Signature dishes to try
- Dholl puri the national obsession: soft flatbread stuffed with ground yellow split peas, served with bean curry, rougaille and tangy chutneys. Two for around Rs 25.
- Rougaille a Creole tomato-based stew with garlic, thyme and ginger, often cooked with sausage, fish or eggs.
- Vindaye fish or octopus marinated in mustard seed, turmeric and vinegar, sharp and addictive.
- Cari Mauritian curries are gentler than Indian ones; cari poulet with rice and a spoon of pickled lime is a classic.
- Mine frire and bol renverse Sino-Mauritian fried noodles and the famous upside-down rice bowl.
Street food and snacks
Mauritian street food is some of the best value in the world. Look for gateaux piments (deep-fried split-pea fritters), samoussas, boulettes (steamed dumplings in broth) and farata with curry. The roti vans near Port Louis Central Market and Flacq Market are legendary. Finish with a napolitaine, a shortbread biscuit sandwich topped with pink icing.
Drinks
- Alouda a sweet milk drink with basil seeds, agar jelly and rose syrup, sold cold at the market.
- Phoenix beer the island's pilsner, an institution since 1963.
- Rum Mauritius is serious about sugarcane rum. Visit Rhumerie de Chamarel or Saint Aubin for tastings of aged and arranged (spiced) rums.

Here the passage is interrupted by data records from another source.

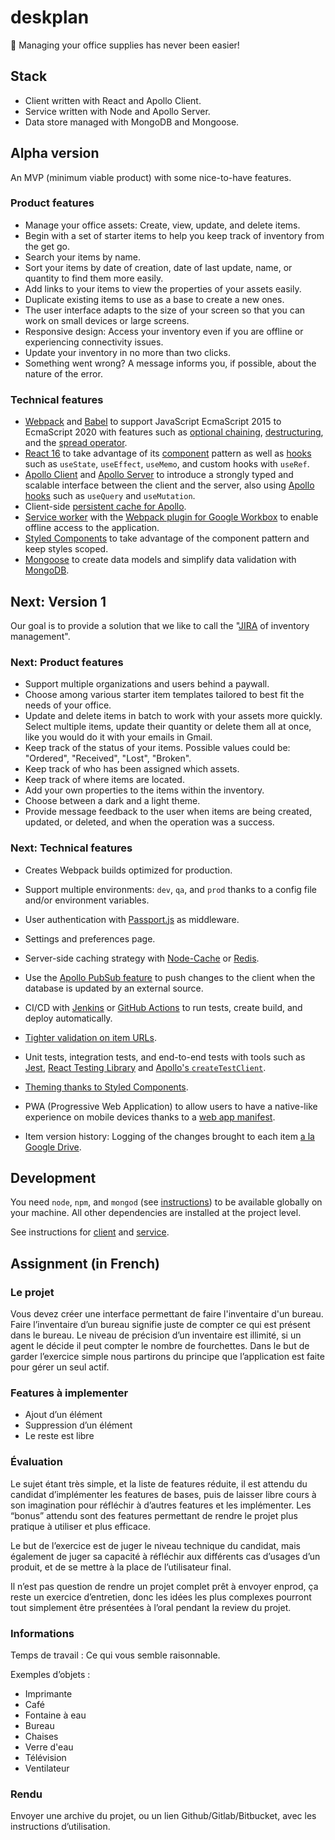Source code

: # deskplan

📎 Managing your office supplies has never been easier!

## Stack

-   Client written with React and Apollo Client.
-   Service written with Node and Apollo Server.
-   Data store managed with MongoDB and Mongoose.

## Alpha version

An MVP (minimum viable product) with some nice-to-have features.

### Product features

-   Manage your office assets: Create, view, update, and delete items.
-   Begin with a set of starter items to help you keep track of inventory from the get go.
-   Search your items by name.
-   Sort your items by date of creation, date of last update, name, or quantity to find them more easily.
-   Add links to your items to view the properties of your assets easily.
-   Duplicate existing items to use as a base to create a new ones.
-   The user interface adapts to the size of your screen so that you can work on small devices or large screens.
-   Responsive design: Access your inventory even if you are offline or experiencing connectivity issues.
-   Update your inventory in no more than two clicks.
-   Something went wrong? A message informs you, if possible, about the nature of the error.

### Technical features

-   [Webpack](https://webpack.js.org/) and [Babel](https://babeljs.io/) to support JavaScript EcmaScript 2015 to EcmaScript 2020 with features such as [optional chaining](https://developer.mozilla.org/en-US/docs/Web/JavaScript/Reference/Operators/Optional_chaining), [destructuring](https://developer.mozilla.org/en-US/docs/Web/JavaScript/Reference/Operators/Destructuring_assignment), and the [spread operator](https://developer.mozilla.org/en-US/docs/Web/JavaScript/Reference/Operators/Spread_syntax).
-   [React 16](https://reactjs.org/) to take advantage of its [component](https://medium.com/teamsubchannel/react-component-patterns-e7fb75be7bb0) pattern as well as [hooks](https://reactjs.org/docs/hooks-reference.html) such as `useState`, `useEffect`, `useMemo`, and custom hooks with `useRef`.
-   [Apollo Client](https://www.apollographql.com/docs/react/) and [Apollo Server](https://www.apollographql.com/docs/apollo-server/) to introduce a strongly typed and scalable interface between the client and the server, also using [Apollo hooks](https://www.apollographql.com/docs/react/api/react-hooks/) such as `useQuery` and `useMutation`.
-   Client-side [persistent cache for Apollo](https://github.com/apollographql/apollo-cache-persist).
-   [Service worker](https://developer.mozilla.org/en-US/docs/Web/API/Service_Worker_API) with the [Webpack plugin for Google Workbox](https://developers.google.com/web/tools/workbox/guides/generate-service-worker/webpack) to enable offline access to the application.
-   [Styled Components](https://styled-components.com/) to take advantage of the component pattern and keep styles scoped.
-   [Mongoose](https://mongoosejs.com/) to create data models and simplify data validation with [MongoDB](https://www.mongodb.com/).

## Next: Version 1

Our goal is to provide a solution that we like to call the "[JIRA](https://marketplace.atlassian.com/apps/1211849/assets-and-inventory-plugin-for-jira?hosting=server&tab=overview) of inventory management".

### Next: Product features

-   Support multiple organizations and users behind a paywall.
-   Choose among various starter item templates tailored to best fit the needs of your office.
-   Update and delete items in batch to work with your assets more quickly. Select multiple items, update their quantity or delete them all at once, like you would do it with your emails in Gmail.
-   Keep track of the status of your items. Possible values could be: "Ordered", "Received", "Lost", "Broken".
-   Keep track of who has been assigned which assets.
-   Keep track of where items are located.
-   Add your own properties to the items within the inventory.
-   Choose between a dark and a light theme.
-   Provide message feedback to the user when items are being created, updated, or deleted, and when the operation was a success.

### Next: Technical features

-   Creates Webpack builds optimized for production.
-   Support multiple environments: `dev`, `qa`, and `prod` thanks to a config file and/or environment variables.
-   User authentication with [Passport.js](http://www.passportjs.org/) as middleware.
-   Settings and preferences page.
-   Server-side caching strategy with [Node-Cache](https://www.npmjs.com/package/node-cache) or [Redis](https://redis.io/).
-   Use the [Apollo PubSub feature](https://www.apollographql.com/docs/apollo-server/data/subscriptions/) to push changes to the client when the database is updated by an external source.
-   CI/CD with [Jenkins](https://jenkins.io/) or [GitHub Actions](https://github.com/features/actions) to run tests, create build, and deploy automatically.
-   [Tighter validation on item URLs](https://www.npmjs.com/package/mongoose-type-url).
-   Unit tests, integration tests, and end-to-end tests with tools such as [Jest](https://jestjs.io/), [React Testing Library](https://github.com/testing-library/react-testing-library) and [Apollo's `createTestClient`](https://www.apollographql.com/docs/apollo-server/testing/testing/).
-   [Theming thanks to Styled Components](https://styled-components.com/docs/advanced#theming).
-   PWA (Progressive Web Application) to allow users to have a native-like experience on mobile devices thanks to a [web app manifest](https://developer.mozilla.org/en-US/docs/Web/Manifest).

-   Item version history: Logging of the changes brought to each item [a la Google Drive](https://support.google.com/drive/answer/2409045?co=GENIE.Platform%3DDesktop&hl=en).

## Development

You need `node`, `npm`, and `mongod` (see [instructions](https://docs.mongodb.com/manual/administration/install-community/)) to be available globally on your machine. All other dependencies are installed at the project level.

See instructions for [client](./client) and [service](./service).

## Assignment (in French)

### Le projet

Vous devez créer une interface permettant de faire l'inventaire d'un bureau.
Faire l’inventaire d’un bureau signifie juste de compter ce qui est présent dans le bureau.
Le niveau de précision d’un inventaire est illimité, si un agent le décide il peut compter le nombre de fourchettes.
Dans le but de garder l’exercice simple nous partirons du principe que l’application est faite pour gérer un seul actif.

### Features à implementer

-   Ajout d’un élément
-   Suppression d’un élément
-   Le reste est libre

### Évaluation

Le sujet étant très simple, et la liste de features réduite, il est attendu du candidat d’implémenter les features de bases, puis de laisser libre cours à son imagination pour réfléchir à d’autres features et les implémenter. Les “bonus” attendu sont des features permettant de rendre le projet plus pratique à utiliser et plus efficace.

Le but de l’exercice est de juger le niveau technique du candidat, mais également de juger sa capacité à réfléchir aux différents cas d’usages d’un produit, et de se mettre à la place de l’utilisateur final.

Il n’est pas question de rendre un projet complet prêt à envoyer enprod, ça reste un exercice d’entretien, donc les idées les plus complexes pourront tout simplement être présentées à l’oral pendant la review du projet.

### Informations

Temps de travail : Ce qui vous semble raisonnable.

Exemples d’objets :

-   Imprimante
-   Café
-   Fontaine à eau
-   Bureau
-   Chaises
-   Verre d'eau
-   Télévision
-   Ventilateur

### Rendu

Envoyer une archive du projet, ou un lien Github/Gitlab/Bitbucket, avec les
instructions d’utilisation.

- Fresh sugarcane juice and coconut water sold from roadside stalls.
Practical dining tips
- Carry cash in small rupees; many street vendors and markets do not take cards.
- Tap water is generally safe in towns, but many travelers prefer bottled.
- Tipping is appreciated but not mandatory; round up or leave 5 to 10 percent in restaurants.
- Eat where locals queue, especially at markets around lunchtime when food is freshest.
- Spice levels can be high; ask for mazavaroo (chili paste) on the side if you are unsure.